Chargone (profile) says:

Mike, how DO you reconcile your demands that

just so you know, northern Europe (Scandinavia and such?) cannot correctly have the term ‘soviet’ applied to it. it may or may not be accurate to call them ‘socialist’ in the more modern sense of the word, but not being run by small russian (or ex-russian-empire) local councils, nor being part of the Soviet Union (due to it no longer existing and never including Scandinavia in the first place) i’m pretty sure ‘soviet’ doesn’t apply.

well, assuming i’m remembering the definition of soviet correctly.

Anonymous Coward says:

I have my own theory about why Comcast imposed the limit, and it has nothing to do with either IP infringement or limitations on available bandwidth.

They are a cable TV company and they don’t want customers getting all their TV programming via their internet connections, foregoing the need to subscribe to their regular cable TV services. Keep in mind that they imposed these bandwidth limits a few years ago when many more TV shows and movies were not yet available on the Internet (Bitorrent, ect., notwithstanding). But they could see the trend, that of most TV programming eventually becoming available online, enough so that eventually people would be able to get most if not all of what they want to see without resorting to regular programming. So they imposed the bandwidth caps at a time when very few customers had reached that point, when very few customers would have reason to complain about it other than as a matter of principle. Now, a few years down the road, as more people start to hit the limits and complain about it, they can point to the rules and say “these restrictions are not new; they’ve been in effect for x number of years now”.

Chargone (profile) says:


that’s terrible :S

around here, speeds are measured in bits, because it’s meaningful, but data caps are always in bytes, because that’s what the data is measured in.

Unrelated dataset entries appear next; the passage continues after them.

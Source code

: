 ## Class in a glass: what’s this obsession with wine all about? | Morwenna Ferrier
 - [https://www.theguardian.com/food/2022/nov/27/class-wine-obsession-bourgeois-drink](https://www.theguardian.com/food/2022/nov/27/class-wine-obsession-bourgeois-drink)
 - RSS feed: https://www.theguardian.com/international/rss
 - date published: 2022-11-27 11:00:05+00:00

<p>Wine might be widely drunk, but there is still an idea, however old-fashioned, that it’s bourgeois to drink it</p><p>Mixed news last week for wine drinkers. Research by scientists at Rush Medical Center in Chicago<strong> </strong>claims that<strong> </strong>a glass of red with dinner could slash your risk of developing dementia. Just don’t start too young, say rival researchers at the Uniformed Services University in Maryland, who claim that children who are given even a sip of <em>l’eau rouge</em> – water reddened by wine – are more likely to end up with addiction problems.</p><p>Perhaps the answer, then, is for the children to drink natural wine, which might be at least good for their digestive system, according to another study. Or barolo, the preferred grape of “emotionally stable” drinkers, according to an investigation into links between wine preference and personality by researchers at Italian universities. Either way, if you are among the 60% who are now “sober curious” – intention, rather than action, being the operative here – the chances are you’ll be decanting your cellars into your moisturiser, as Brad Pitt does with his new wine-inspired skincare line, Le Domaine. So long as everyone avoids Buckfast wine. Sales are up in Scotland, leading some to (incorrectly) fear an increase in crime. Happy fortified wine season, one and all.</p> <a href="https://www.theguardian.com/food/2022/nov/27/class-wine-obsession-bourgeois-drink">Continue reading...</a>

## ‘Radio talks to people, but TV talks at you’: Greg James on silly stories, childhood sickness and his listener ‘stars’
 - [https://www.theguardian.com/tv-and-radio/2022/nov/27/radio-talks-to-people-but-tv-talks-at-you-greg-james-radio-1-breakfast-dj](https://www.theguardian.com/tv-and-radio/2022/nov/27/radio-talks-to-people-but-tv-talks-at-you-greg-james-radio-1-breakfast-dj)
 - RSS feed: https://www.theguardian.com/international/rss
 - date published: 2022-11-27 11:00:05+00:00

i get the feeling NZ has better advertising laws than the USA.
(odd fact: i’m told NZ is the only country other than the USA that allows direct to consumer advertising of medicines.)

HothMonster says:

Re: Mike, how DO you reconcile your demands that

was that provided by your isp or did you have to supply it? I think the point he was raising is the ISP should supply that info to you, and allow you to look at a log so you can tell when, what and who is using the most bandwidth incase you do have to take action to lower your usage.

rooben (profile) says:

More Personal Experience

So we went over our AT&T caps (150) in June and July this year.
Now, when I signed up for the service, my contract did not include caps, so this is a significant change to the servie I signed up for.
This is what i use (3 megs DSL):
– 1-2 hours of Netflix streaming
– streaming xm radio daily (8 hours)
– 2 VPN running all day (8 hours)
– uploaded 30gb of music to Amazon Cloud
– downloaded maybe 30 songs for the kids new ipod
– used webex / logmein tools daily

– torrents, p2p, etc
– online gaming/steam etc

I’m on a closed WiFi network, and involved the telecom industry enough to be confident that there are no 3rd party users.

My fault, right? Shouldnt be watching Voyager using my dsl account? Using the Amazon cloud service?
Nobody wants to admit that right on time for cloud services, the telecoms are finding ways to increase profits.

Derek Kerton (profile) says:

Re: More Personal Experience

You are a case in point in favor of caps.

You do all that, and you don’t think you should be paying more than the average family that does email, web browsing, and facebook updates?

For example, you listen to XM for 8 hours a day! This is a signal that is sent from a satellite, 22,000 miles overhead to cover the entire USA in order to achieve scalable distribution. Yet, you choose to receive it in a separate, low-efficiency, unicast stream. That’s wonton disrespect of a shared resource. I understand that this is a good way to listen to XM indoors, but YOU gotta pay the price for your choices.

You seem to think that ‘no torrents or P2P’ means that you are one of the good guys. But the whole problem with non-neutral networks is that they assume that some things are “bad” like P2P, and other things are “good” like email. But the reality is, there is no good or bad. It’s all just bits, and we the users should decide which we choose to send. A carrier that does DPI or filters torrents is meddling with my freedom to choose whatever content or sources I wish. So, that leaves the carrier the cap option, which is blind to what you do, but just cares about the quantity.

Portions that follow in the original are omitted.